Он уже стоял на коленях посреди голого зала, избитый, со сломанными рёбрами, и сквозь плывущую боль слушал, как растёт в нём жар, и впервые понимал его не как уродство и не как опасность, а как-то, что пришло на зов, — пришло защитить, как приходило однажды в детстве за Тёрна. Чджа сказал: дорасти до того, чтоб выпустить его, когда сам выберешь, и там, где это тебя не погубит. Здесь его не погубит — здесь нет ни записи, ни свидетелей, ни кураторов, только восемь отморозков, которые пришли его калечить, и темнота, в которой он видит лучше зрячих.
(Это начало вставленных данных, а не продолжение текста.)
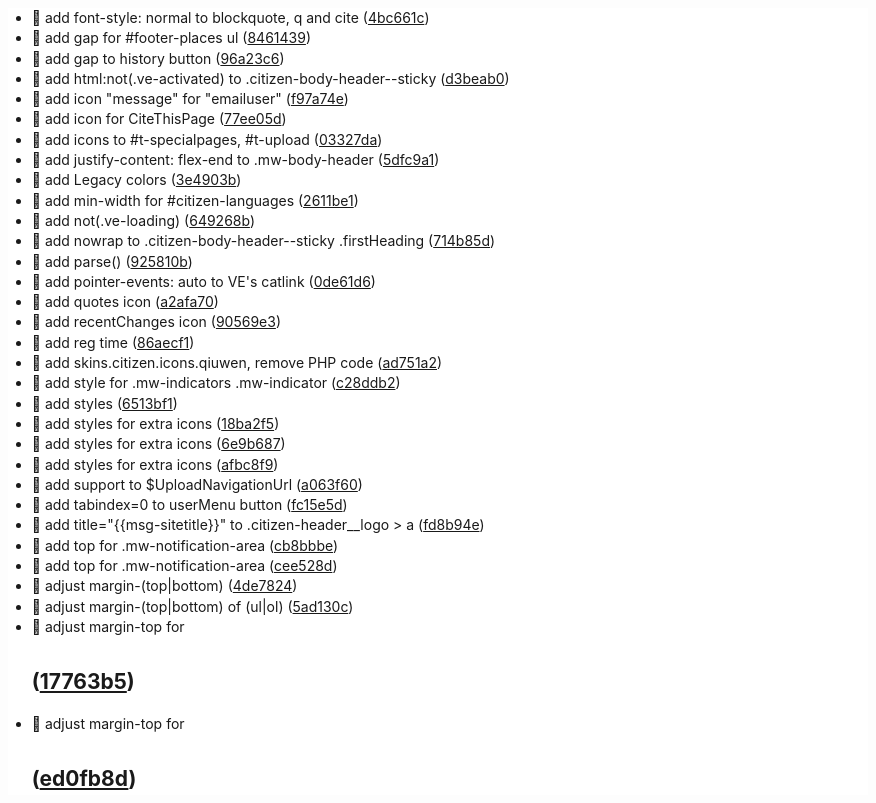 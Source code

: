 * 🐛 add font-style: normal to blockquote, q and cite ([4bc661c](https://git.qiuwen.net.cn/Fork/mediawiki-skins-Citizen/commit/4bc661c723ba1725ac21eff9861c3af34f736695))
* 🐛 add gap for #footer-places ul ([8461439](https://git.qiuwen.net.cn/Fork/mediawiki-skins-Citizen/commit/8461439592fd85fb93bb6736cef7e3920fc7d7c4))
* 🐛 add gap to history button ([96a23c6](https://git.qiuwen.net.cn/Fork/mediawiki-skins-Citizen/commit/96a23c64925ff4e04ec93ebdcdce44692ee6f1f9))
* 🐛 add html:not(.ve-activated) to .citizen-body-header--sticky ([d3beab0](https://git.qiuwen.net.cn/Fork/mediawiki-skins-Citizen/commit/d3beab024cfd697f89623abdec40859b76c3570a))
* 🐛 add icon "message" for "emailuser" ([f97a74e](https://git.qiuwen.net.cn/Fork/mediawiki-skins-Citizen/commit/f97a74e5d93e2691565d8df189c4ced21e229b89))
* 🐛 add icon for CiteThisPage ([77ee05d](https://git.qiuwen.net.cn/Fork/mediawiki-skins-Citizen/commit/77ee05d17e3bd40bca13b8c16b823d3737894912))
* 🐛 add icons to #t-specialpages, #t-upload ([03327da](https://git.qiuwen.net.cn/Fork/mediawiki-skins-Citizen/commit/03327da9ff6dd58297cd0d05fa1d44e24952ff38))
* 🐛 add justify-content: flex-end to .mw-body-header ([5dfc9a1](https://git.qiuwen.net.cn/Fork/mediawiki-skins-Citizen/commit/5dfc9a1e57bc58ebdb299eeee9a2827239d9c72a))
* 🐛 add Legacy colors ([3e4903b](https://git.qiuwen.net.cn/Fork/mediawiki-skins-Citizen/commit/3e4903b61441751ca2f951c0278031e4508bbd0e))
* 🐛 add min-width for #citizen-languages ([2611be1](https://git.qiuwen.net.cn/Fork/mediawiki-skins-Citizen/commit/2611be1187f59f8443efda0026f72e7e149544e2))
* 🐛 add not(.ve-loading) ([649268b](https://git.qiuwen.net.cn/Fork/mediawiki-skins-Citizen/commit/649268b32d4e1e7e97406b379871c61666b84875))
* 🐛 add nowrap to .citizen-body-header--sticky .firstHeading ([714b85d](https://git.qiuwen.net.cn/Fork/mediawiki-skins-Citizen/commit/714b85d3d7b6e0531aa6b8b174d4e19209490e1f))
* 🐛 add parse() ([925810b](https://git.qiuwen.net.cn/Fork/mediawiki-skins-Citizen/commit/925810b754e15ba7acc2a268840054d97643a644))
* 🐛 add pointer-events: auto to VE's catlink ([0de61d6](https://git.qiuwen.net.cn/Fork/mediawiki-skins-Citizen/commit/0de61d63999b7741146428e7829864d838640634))
* 🐛 add quotes icon ([a2afa70](https://git.qiuwen.net.cn/Fork/mediawiki-skins-Citizen/commit/a2afa70e1594255f1351ac5719b734662f821da3))
* 🐛 add recentChanges icon ([90569e3](https://git.qiuwen.net.cn/Fork/mediawiki-skins-Citizen/commit/90569e345e1270180d5e816493d8f2d185ba3b56))
* 🐛 add reg time ([86aecf1](https://git.qiuwen.net.cn/Fork/mediawiki-skins-Citizen/commit/86aecf1da2c26a98921b5cdf51b4a5707b21b3a2))
* 🐛 add skins.citizen.icons.qiuwen, remove PHP code ([ad751a2](https://git.qiuwen.net.cn/Fork/mediawiki-skins-Citizen/commit/ad751a27bcb98b1babe01b84d9358453ec0cb87d))
* 🐛 add style for .mw-indicators .mw-indicator ([c28ddb2](https://git.qiuwen.net.cn/Fork/mediawiki-skins-Citizen/commit/c28ddb22d0ae5fa40bc844820ed21dd41b9288fd))
* 🐛 add styles ([6513bf1](https://git.qiuwen.net.cn/Fork/mediawiki-skins-Citizen/commit/6513bf1dba738cb422e54de34e3bd90f60fab005))
* 🐛 add styles for extra icons ([18ba2f5](https://git.qiuwen.net.cn/Fork/mediawiki-skins-Citizen/commit/18ba2f525eba944c8c8f49d1b0037866a82790b6))
* 🐛 add styles for extra icons ([6e9b687](https://git.qiuwen.net.cn/Fork/mediawiki-skins-Citizen/commit/6e9b6877f66bae816e4f5ebf9e54448ec8cb3dc7))
* 🐛 add styles for extra icons ([afbc8f9](https://git.qiuwen.net.cn/Fork/mediawiki-skins-Citizen/commit/afbc8f953836186f785b31abf69e2ffd7a9e074a))
* 🐛 add support to $UploadNavigationUrl ([a063f60](https://git.qiuwen.net.cn/Fork/mediawiki-skins-Citizen/commit/a063f603759ba27cb1a2849447bd2fdf63eabc75))
* 🐛 add tabindex=0 to userMenu button ([fc15e5d](https://git.qiuwen.net.cn/Fork/mediawiki-skins-Citizen/commit/fc15e5d3e9d56b7af66d4f2f9422ade19afdbd0d))
* 🐛 add title="{{msg-sitetitle}}" to .citizen-header__logo > a ([fd8b94e](https://git.qiuwen.net.cn/Fork/mediawiki-skins-Citizen/commit/fd8b94e1d0fe7fa5591c4627cbe7d097b49de659))
* 🐛 add top for .mw-notification-area ([cb8bbbe](https://git.qiuwen.net.cn/Fork/mediawiki-skins-Citizen/commit/cb8bbbea64b4794e116ccf19f3fe29fcc025b7e9))
* 🐛 add top for .mw-notification-area ([cee528d](https://git.qiuwen.net.cn/Fork/mediawiki-skins-Citizen/commit/cee528ded80decde07932cec146a8c673c8c1dcb))
* 🐛 adjust margin-(top|bottom) ([4de7824](https://git.qiuwen.net.cn/Fork/mediawiki-skins-Citizen/commit/4de7824e400106be66b524bdd4d652cdeac71858))
* 🐛 adjust margin-(top|bottom) of (ul|ol) ([5ad130c](https://git.qiuwen.net.cn/Fork/mediawiki-skins-Citizen/commit/5ad130ca3cc9a85d21a6d94d5f4ad694ed9e567d))
* 🐛 adjust margin-top for <h2> ([17763b5](https://git.qiuwen.net.cn/Fork/mediawiki-skins-Citizen/commit/17763b575225371f5f1eef6269465f122feac7bd))
* 🐛 adjust margin-top for <h2> ([ed0fb8d](https://git.qiuwen.net.cn/Fork/mediawiki-skins-Citizen/commit/ed0fb8de5d1ea7da76400ca1980dc085be534e63)) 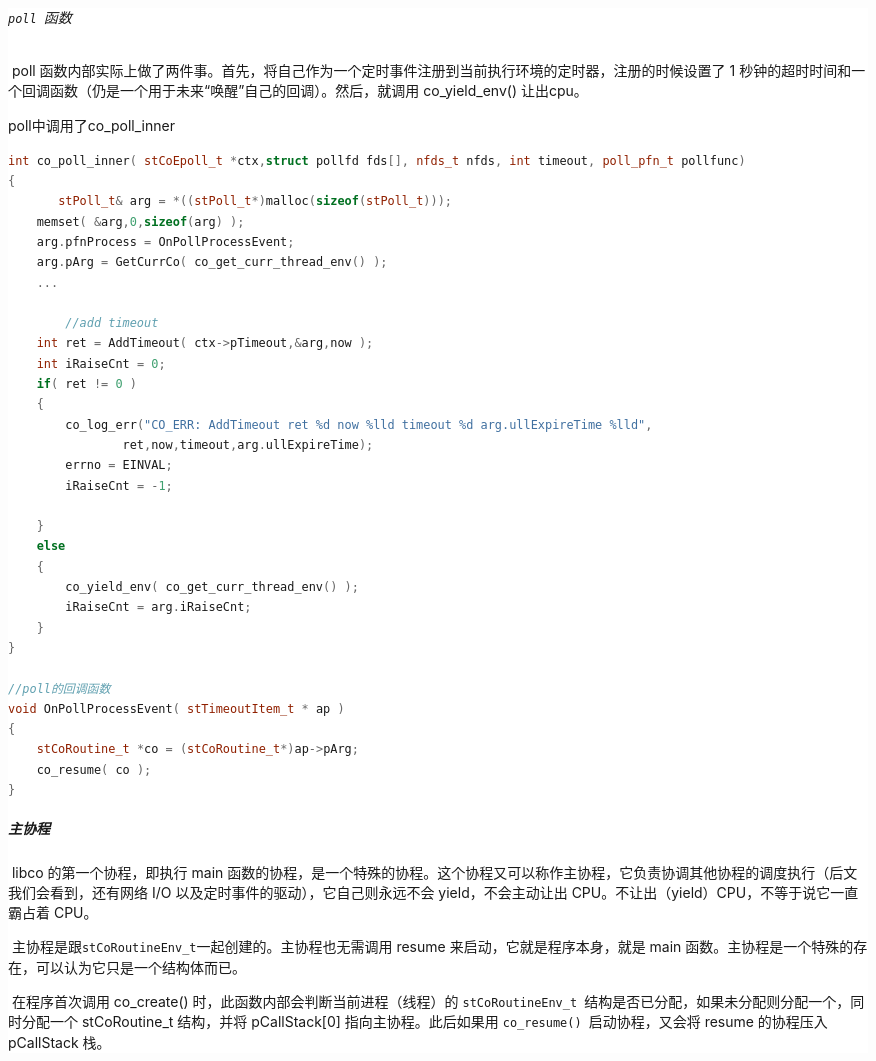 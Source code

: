 

###### `poll `函数

​	poll 函数内部实际上做了两件事。首先，将自己作为一个定时事件注册到当前执行环境的定时器，注册的时候设置了 1 秒钟的超时时间和一个回调函数（仍是一个用于未来“唤醒”自己的回调）。然后，就调用 co_yield_env() 让出cpu。

poll中调用了co_poll_inner

```cpp
int co_poll_inner( stCoEpoll_t *ctx,struct pollfd fds[], nfds_t nfds, int timeout, poll_pfn_t pollfunc)
{
       stPoll_t& arg = *((stPoll_t*)malloc(sizeof(stPoll_t)));
	memset( &arg,0,sizeof(arg) );
	arg.pfnProcess = OnPollProcessEvent;
	arg.pArg = GetCurrCo( co_get_curr_thread_env() );
    ...
        
        //add timeout
    int ret = AddTimeout( ctx->pTimeout,&arg,now );
	int iRaiseCnt = 0;
	if( ret != 0 )
	{
		co_log_err("CO_ERR: AddTimeout ret %d now %lld timeout %d arg.ullExpireTime %lld",
				ret,now,timeout,arg.ullExpireTime);
		errno = EINVAL;
		iRaiseCnt = -1;

	}
    else
	{
		co_yield_env( co_get_curr_thread_env() );
		iRaiseCnt = arg.iRaiseCnt;
	}
}

//poll的回调函数
void OnPollProcessEvent( stTimeoutItem_t * ap )
{
	stCoRoutine_t *co = (stCoRoutine_t*)ap->pArg;
	co_resume( co );
}
```



##### 主协程

​	libco 的第一个协程，即执行 main 函数的协程，是一个特殊的协程。这个协程又可以称作主协程，它负责协调其他协程的调度执行（后文我们会看到，还有网络 I/O 以及定时事件的驱动），它自己则永远不会 yield，不会主动让出 CPU。不让出（yield）CPU，不等于说它一直霸占着 CPU。

​	主协程是跟` stCoRoutineEnv_t `一起创建的。主协程也无需调用 resume 来启动，它就是程序本身，就是 main 函数。主协程是一个特殊的存在，可以认为它只是一个结构体而已。

​	在程序首次调用 co_create() 时，此函数内部会判断当前进程（线程）的 `stCoRoutineEnv_t `结构是否已分配，如果未分配则分配一个，同时分配一个 stCoRoutine_t 结构，并将 pCallStack[0] 指向主协程。此后如果用 `co_resume() `启动协程，又会将 resume 的协程压入 pCallStack 栈。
В этот раз, сквозь боль, сквозь кровь, сквозь восемь пар рук, он впервые за всю жизнь подумал не «загнать назад», а другое, тихое и страшное: а что, если — отпустить?
Глава 15
«Сильнейший удар — тот, который ты мог нанести, но не нанёс».
Сомаэль Сэт, «Завещание Боли». 2423 г.
А что, если отпустить?
Мысль эта пришла к Сэту стоя на коленях, в крови и пыли, под перегоревшей лампой, и была она такой простой, такой давно назревшей, что он сам удивился, отчего не подумал об этом раньше, в умывальне Дома, когда Кувалда выбивал из него детство. Он всю жизнь держал, загонял внутрь слёзы, страх, огонь — сдерживался, прятал, потому что выпущенное делало его мишенью. Он сдерживался так долго, что забыл, как это — отпустить.
И вот теперь, когда его загнали на самое дно, в месте без света и без свидетелей, среди восьмерых, пришедших его сломать, держать стало просто незачем.
Сэт отпустил.
Он не разжал кулаки и не вскинул руки — не применил никаких техник с физическими проявлениями — он просто, впервые за восемнадцать лет, отошёл от привычки скрывать вглубь и повернулся к тому, что в нём поднималось, лицом, как поворачивался к боли, к слепоте, к памяти. Посмотрел на спящего где-то в груди в упор — на тёмное, терпеливое — и не стал по привычке загонять обратно. Сказал ему, без слов, тем местом, которым видел — иди. Ты ведь за этим и ждал. Иди.